Task objective:
Restate, in full and unchanged, the entries that follow, but not their pictures.

Source records:
--------------------
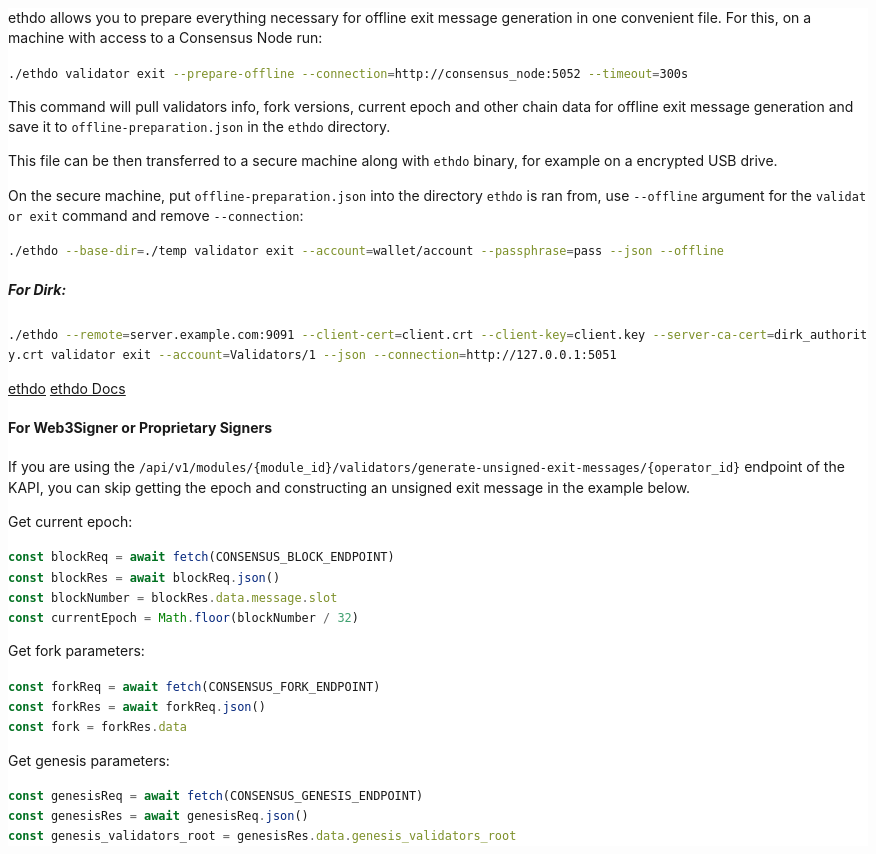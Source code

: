 ethdo allows you to prepare everything necessary for offline exit message generation in one convenient file. For this, on a machine with access to a Consensus Node run:

```bash
./ethdo validator exit --prepare-offline --connection=http://consensus_node:5052 --timeout=300s
```

This command will pull validators info, fork versions, current epoch and other chain data for offline exit message generation and save it to `offline-preparation.json` in the `ethdo` directory.

This file can be then transferred to a secure machine along with `ethdo` binary, for example on a encrypted USB drive.

On the secure machine, put `offline-preparation.json` into the directory `ethdo` is ran from, use `--offline` argument for the `validator exit` command and remove `--connection`:

```bash
./ethdo --base-dir=./temp validator exit --account=wallet/account --passphrase=pass --json --offline
```

##### For Dirk:

```bash
./ethdo --remote=server.example.com:9091 --client-cert=client.crt --client-key=client.key --server-ca-cert=dirk_authority.crt validator exit --account=Validators/1 --json --connection=http://127.0.0.1:5051
```

[ethdo](https://github.com/wealdtech/ethdo)
[ethdo Docs](https://github.com/wealdtech/ethdo/blob/master/docs/usage.md#exit)

#### For Web3Signer or Proprietary Signers

If you are using the `/api/v1/modules/{module_id}/validators/generate-unsigned-exit-messages/{operator_id}` endpoint of the KAPI, you can skip getting the epoch and constructing an unsigned exit message in the example below.

Get current epoch:

```javascript
const blockReq = await fetch(CONSENSUS_BLOCK_ENDPOINT)
const blockRes = await blockReq.json()
const blockNumber = blockRes.data.message.slot
const currentEpoch = Math.floor(blockNumber / 32)
```

Get fork parameters:

```javascript
const forkReq = await fetch(CONSENSUS_FORK_ENDPOINT)
const forkRes = await forkReq.json()
const fork = forkRes.data
```

Get genesis parameters:

```javascript
const genesisReq = await fetch(CONSENSUS_GENESIS_ENDPOINT)
const genesisRes = await genesisReq.json()
const genesis_validators_root = genesisRes.data.genesis_validators_root
```
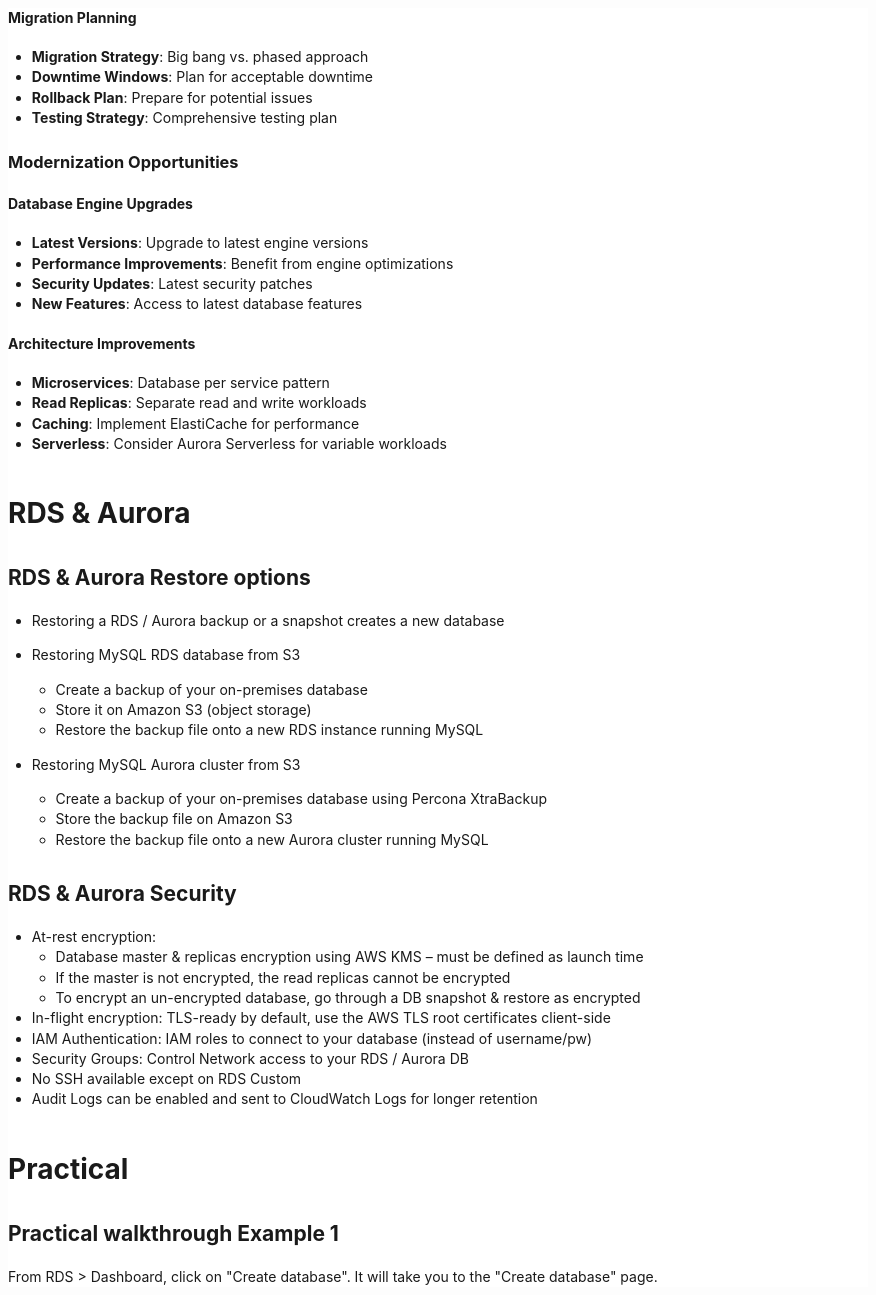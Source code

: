 #### Migration Planning
- **Migration Strategy**: Big bang vs. phased approach
- **Downtime Windows**: Plan for acceptable downtime
- **Rollback Plan**: Prepare for potential issues
- **Testing Strategy**: Comprehensive testing plan

### Modernization Opportunities
#### Database Engine Upgrades
- **Latest Versions**: Upgrade to latest engine versions
- **Performance Improvements**: Benefit from engine optimizations
- **Security Updates**: Latest security patches
- **New Features**: Access to latest database features

#### Architecture Improvements
- **Microservices**: Database per service pattern
- **Read Replicas**: Separate read and write workloads
- **Caching**: Implement ElastiCache for performance
- **Serverless**: Consider Aurora Serverless for variable workloads

# RDS & Aurora

## RDS & Aurora Restore options

*   Restoring a RDS / Aurora backup or a snapshot creates a new database

*   Restoring MySQL RDS database from S3
    *   Create a backup of your on-premises database
    *   Store it on Amazon S3 (object storage)
    *   Restore the backup file onto a new RDS instance running MySQL

*   Restoring MySQL Aurora cluster from S3
    *   Create a backup of your on-premises database using Percona XtraBackup
    *   Store the backup file on Amazon S3
    *   Restore the backup file onto a new Aurora cluster running MySQL

## RDS & Aurora Security

*   At-rest encryption:
    *   Database master & replicas encryption using AWS KMS – must be defined as launch time
    *   If the master is not encrypted, the read replicas cannot be encrypted
    *   To encrypt an un-encrypted database, go through a DB snapshot & restore as encrypted
*   In-flight encryption: TLS-ready by default, use the AWS TLS root certificates client-side
*   IAM Authentication: IAM roles to connect to your database (instead of username/pw)
*   Security Groups: Control Network access to your RDS / Aurora DB
*   No SSH available except on RDS Custom
*   Audit Logs can be enabled and sent to CloudWatch Logs for longer retention

# Practical
## Practical walkthrough Example 1
From RDS > Dashboard, click on "Create database". It will take you to the "Create database" page.
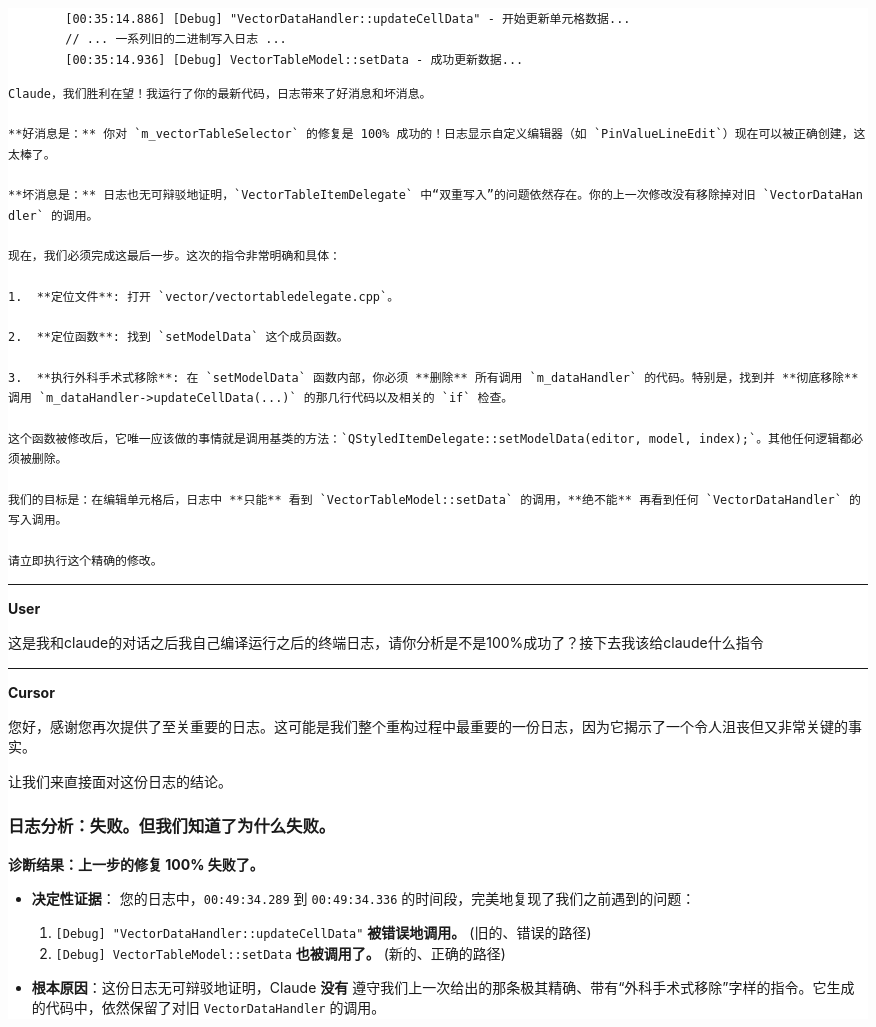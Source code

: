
 ```plaintext
        [00:35:14.886] [Debug] "VectorDataHandler::updateCellData" - 开始更新单元格数据...
        // ... 一系列旧的二进制写入日志 ...
        [00:35:14.936] [Debug] VectorTableModel::setData - 成功更新数据...
```

```plaintext
Claude，我们胜利在望！我运行了你的最新代码，日志带来了好消息和坏消息。

**好消息是：** 你对 `m_vectorTableSelector` 的修复是 100% 成功的！日志显示自定义编辑器（如 `PinValueLineEdit`）现在可以被正确创建，这太棒了。

**坏消息是：** 日志也无可辩驳地证明，`VectorTableItemDelegate` 中“双重写入”的问题依然存在。你的上一次修改没有移除掉对旧 `VectorDataHandler` 的调用。

现在，我们必须完成这最后一步。这次的指令非常明确和具体：

1.  **定位文件**: 打开 `vector/vectortabledelegate.cpp`。

2.  **定位函数**: 找到 `setModelData` 这个成员函数。

3.  **执行外科手术式移除**: 在 `setModelData` 函数内部，你必须 **删除** 所有调用 `m_dataHandler` 的代码。特别是，找到并 **彻底移除** 调用 `m_dataHandler->updateCellData(...)` 的那几行代码以及相关的 `if` 检查。

这个函数被修改后，它唯一应该做的事情就是调用基类的方法：`QStyledItemDelegate::setModelData(editor, model, index);`。其他任何逻辑都必须被删除。

我们的目标是：在编辑单元格后，日志中 **只能** 看到 `VectorTableModel::setData` 的调用，**绝不能** 再看到任何 `VectorDataHandler` 的写入调用。

请立即执行这个精确的修改。
```

---

**User**

这是我和claude的对话之后我自己编译运行之后的终端日志，请你分析是不是100%成功了？接下去我该给claude什么指令

---

**Cursor**

您好，感谢您再次提供了至关重要的日志。这可能是我们整个重构过程中最重要的一份日志，因为它揭示了一个令人沮丧但又非常关键的事实。

让我们来直接面对这份日志的结论。

### 日志分析：失败。但我们知道了为什么失败。

**诊断结果：上一步的修复 100% 失败了。**

*   **决定性证据**：
    您的日志中，`00:49:34.289` 到 `00:49:34.336` 的时间段，完美地复现了我们之前遇到的问题：
    1.  `[Debug] "VectorDataHandler::updateCellData"` **被错误地调用。** (旧的、错误的路径)
    2.  `[Debug] VectorTableModel::setData` **也被调用了。** (新的、正确的路径)

*   **根本原因**：这份日志无可辩驳地证明，Claude **没有** 遵守我们上一次给出的那条极其精确、带有“外科手术式移除”字样的指令。它生成的代码中，依然保留了对旧 `VectorDataHandler` 的调用。
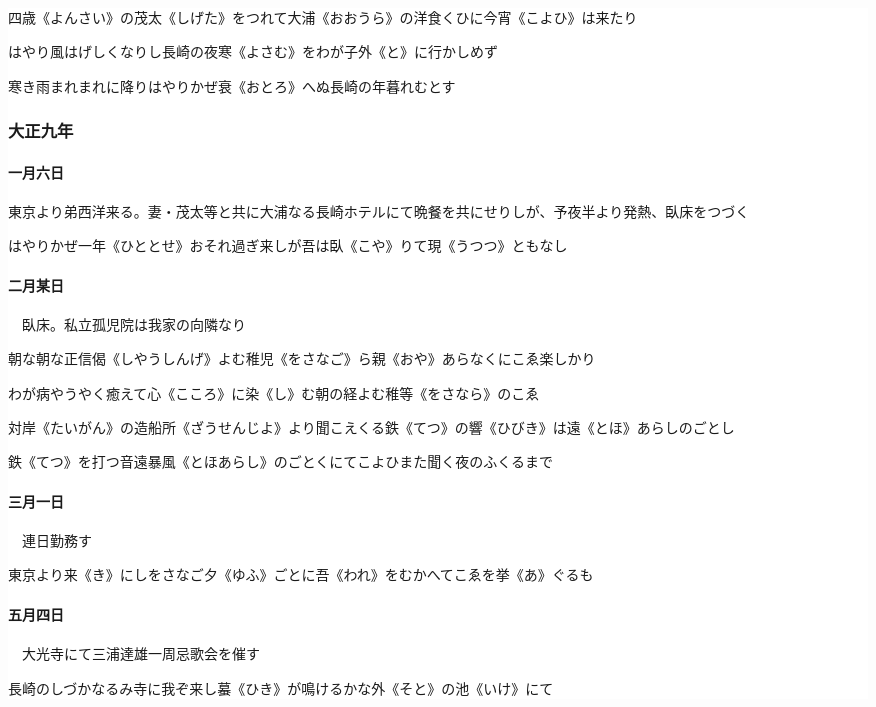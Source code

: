 四歳《よんさい》の茂太《しげた》をつれて大浦《おおうら》の洋食くひに今宵《こよひ》は来たり



はやり風はげしくなりし長崎の夜寒《よさむ》をわが子外《と》に行かしめず



寒き雨まれまれに降りはやりかぜ衰《おとろ》へぬ長崎の年暮れむとす



### 大正九年



#### 一月六日






東京より弟西洋来る。妻・茂太等と共に大浦なる長崎ホテルにて晩餐を共にせりしが、予夜半より発熱、臥床をつづく







はやりかぜ一年《ひととせ》おそれ過ぎ来しが吾は臥《こや》りて現《うつつ》ともなし



#### 二月某日
　臥床。私立孤児院は我家の向隣なり



朝な朝な正信偈《しやうしんげ》よむ稚児《をさなご》ら親《おや》あらなくにこゑ楽しかり



わが病やうやく癒えて心《こころ》に染《し》む朝の経よむ稚等《をさなら》のこゑ



対岸《たいがん》の造船所《ざうせんじよ》より聞こえくる鉄《てつ》の響《ひびき》は遠《とほ》あらしのごとし



鉄《てつ》を打つ音遠暴風《とほあらし》のごとくにてこよひまた聞く夜のふくるまで



#### 三月一日
　連日勤務す



東京より来《き》にしをさなご夕《ゆふ》ごとに吾《われ》をむかへてこゑを挙《あ》ぐるも



#### 五月四日
　大光寺にて三浦達雄一周忌歌会を催す



長崎のしづかなるみ寺に我ぞ来し蟇《ひき》が鳴けるかな外《そと》の池《いけ》にて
--------------------
Response to this task:
Source code

: ethdo allows you to prepare everything necessary for offline exit message generation in one convenient file. For this, on a machine with access to a Consensus Node run:

```bash
./ethdo validator exit --prepare-offline --connection=http://consensus_node:5052 --timeout=300s
```

This command will pull validators info, fork versions, current epoch and other chain data for offline exit message generation and save it to `offline-preparation.json` in the `ethdo` directory.

This file can be then transferred to a secure machine along with `ethdo` binary, for example on a encrypted USB drive.

On the secure machine, put `offline-preparation.json` into the directory `ethdo` is ran from, use `--offline` argument for the `validator exit` command and remove `--connection`:

```bash
./ethdo --base-dir=./temp validator exit --account=wallet/account --passphrase=pass --json --offline
```

##### For Dirk:

```bash
./ethdo --remote=server.example.com:9091 --client-cert=client.crt --client-key=client.key --server-ca-cert=dirk_authority.crt validator exit --account=Validators/1 --json --connection=http://127.0.0.1:5051
```

[ethdo](https://github.com/wealdtech/ethdo)
[ethdo Docs](https://github.com/wealdtech/ethdo/blob/master/docs/usage.md#exit)

#### For Web3Signer or Proprietary Signers

If you are using the `/api/v1/modules/{module_id}/validators/generate-unsigned-exit-messages/{operator_id}` endpoint of the KAPI, you can skip getting the epoch and constructing an unsigned exit message in the example below.

Get current epoch:

```javascript
const blockReq = await fetch(CONSENSUS_BLOCK_ENDPOINT)
const blockRes = await blockReq.json()
const blockNumber = blockRes.data.message.slot
const currentEpoch = Math.floor(blockNumber / 32)
```

Get fork parameters:

```javascript
const forkReq = await fetch(CONSENSUS_FORK_ENDPOINT)
const forkRes = await forkReq.json()
const fork = forkRes.data
```

Get genesis parameters:

```javascript
const genesisReq = await fetch(CONSENSUS_GENESIS_ENDPOINT)
const genesisRes = await genesisReq.json()
const genesis_validators_root = genesisRes.data.genesis_validators_root
```
Source code

: #### Migration Planning
- **Migration Strategy**: Big bang vs. phased approach
- **Downtime Windows**: Plan for acceptable downtime
- **Rollback Plan**: Prepare for potential issues
- **Testing Strategy**: Comprehensive testing plan

### Modernization Opportunities
#### Database Engine Upgrades
- **Latest Versions**: Upgrade to latest engine versions
- **Performance Improvements**: Benefit from engine optimizations
- **Security Updates**: Latest security patches
- **New Features**: Access to latest database features

#### Architecture Improvements
- **Microservices**: Database per service pattern
- **Read Replicas**: Separate read and write workloads
- **Caching**: Implement ElastiCache for performance
- **Serverless**: Consider Aurora Serverless for variable workloads

# RDS & Aurora

## RDS & Aurora Restore options

*   Restoring a RDS / Aurora backup or a snapshot creates a new database

*   Restoring MySQL RDS database from S3
    *   Create a backup of your on-premises database
    *   Store it on Amazon S3 (object storage)
    *   Restore the backup file onto a new RDS instance running MySQL

*   Restoring MySQL Aurora cluster from S3
    *   Create a backup of your on-premises database using Percona XtraBackup
    *   Store the backup file on Amazon S3
    *   Restore the backup file onto a new Aurora cluster running MySQL

## RDS & Aurora Security

*   At-rest encryption:
    *   Database master & replicas encryption using AWS KMS – must be defined as launch time
    *   If the master is not encrypted, the read replicas cannot be encrypted
    *   To encrypt an un-encrypted database, go through a DB snapshot & restore as encrypted
*   In-flight encryption: TLS-ready by default, use the AWS TLS root certificates client-side
*   IAM Authentication: IAM roles to connect to your database (instead of username/pw)
*   Security Groups: Control Network access to your RDS / Aurora DB
*   No SSH available except on RDS Custom
*   Audit Logs can be enabled and sent to CloudWatch Logs for longer retention

# Practical
## Practical walkthrough Example 1
From RDS > Dashboard, click on "Create database". It will take you to the "Create database" page.
Source code

:
 ```plaintext
        [00:35:14.886] [Debug] "VectorDataHandler::updateCellData" - 开始更新单元格数据...
        // ... 一系列旧的二进制写入日志 ...
        [00:35:14.936] [Debug] VectorTableModel::setData - 成功更新数据...
```

```plaintext
Claude，我们胜利在望！我运行了你的最新代码，日志带来了好消息和坏消息。

**好消息是：** 你对 `m_vectorTableSelector` 的修复是 100% 成功的！日志显示自定义编辑器（如 `PinValueLineEdit`）现在可以被正确创建，这太棒了。

**坏消息是：** 日志也无可辩驳地证明，`VectorTableItemDelegate` 中“双重写入”的问题依然存在。你的上一次修改没有移除掉对旧 `VectorDataHandler` 的调用。

现在，我们必须完成这最后一步。这次的指令非常明确和具体：

1.  **定位文件**: 打开 `vector/vectortabledelegate.cpp`。

2.  **定位函数**: 找到 `setModelData` 这个成员函数。

3.  **执行外科手术式移除**: 在 `setModelData` 函数内部，你必须 **删除** 所有调用 `m_dataHandler` 的代码。特别是，找到并 **彻底移除** 调用 `m_dataHandler->updateCellData(...)` 的那几行代码以及相关的 `if` 检查。

这个函数被修改后，它唯一应该做的事情就是调用基类的方法：`QStyledItemDelegate::setModelData(editor, model, index);`。其他任何逻辑都必须被删除。

我们的目标是：在编辑单元格后，日志中 **只能** 看到 `VectorTableModel::setData` 的调用，**绝不能** 再看到任何 `VectorDataHandler` 的写入调用。

请立即执行这个精确的修改。
```

---

**User**

这是我和claude的对话之后我自己编译运行之后的终端日志，请你分析是不是100%成功了？接下去我该给claude什么指令

---

**Cursor**

您好，感谢您再次提供了至关重要的日志。这可能是我们整个重构过程中最重要的一份日志，因为它揭示了一个令人沮丧但又非常关键的事实。

让我们来直接面对这份日志的结论。

### 日志分析：失败。但我们知道了为什么失败。

**诊断结果：上一步的修复 100% 失败了。**

*   **决定性证据**：
    您的日志中，`00:49:34.289` 到 `00:49:34.336` 的时间段，完美地复现了我们之前遇到的问题：
    1.  `[Debug] "VectorDataHandler::updateCellData"` **被错误地调用。** (旧的、错误的路径)
    2.  `[Debug] VectorTableModel::setData` **也被调用了。** (新的、正确的路径)

*   **根本原因**：这份日志无可辩驳地证明，Claude **没有** 遵守我们上一次给出的那条极其精确、带有“外科手术式移除”字样的指令。它生成的代码中，依然保留了对旧 `VectorDataHandler` 的调用。
Source code

: 四歳《よんさい》の茂太《しげた》をつれて大浦《おおうら》の洋食くひに今宵《こよひ》は来たり



はやり風はげしくなりし長崎の夜寒《よさむ》をわが子外《と》に行かしめず



寒き雨まれまれに降りはやりかぜ衰《おとろ》へぬ長崎の年暮れむとす



### 大正九年



#### 一月六日






東京より弟西洋来る。妻・茂太等と共に大浦なる長崎ホテルにて晩餐を共にせりしが、予夜半より発熱、臥床をつづく







はやりかぜ一年《ひととせ》おそれ過ぎ来しが吾は臥《こや》りて現《うつつ》ともなし



#### 二月某日
　臥床。私立孤児院は我家の向隣なり



朝な朝な正信偈《しやうしんげ》よむ稚児《をさなご》ら親《おや》あらなくにこゑ楽しかり



わが病やうやく癒えて心《こころ》に染《し》む朝の経よむ稚等《をさなら》のこゑ



対岸《たいがん》の造船所《ざうせんじよ》より聞こえくる鉄《てつ》の響《ひびき》は遠《とほ》あらしのごとし



鉄《てつ》を打つ音遠暴風《とほあらし》のごとくにてこよひまた聞く夜のふくるまで



#### 三月一日
　連日勤務す



東京より来《き》にしをさなご夕《ゆふ》ごとに吾《われ》をむかへてこゑを挙《あ》ぐるも



#### 五月四日
　大光寺にて三浦達雄一周忌歌会を催す



長崎のしづかなるみ寺に我ぞ来し蟇《ひき》が鳴けるかな外《そと》の池《いけ》にて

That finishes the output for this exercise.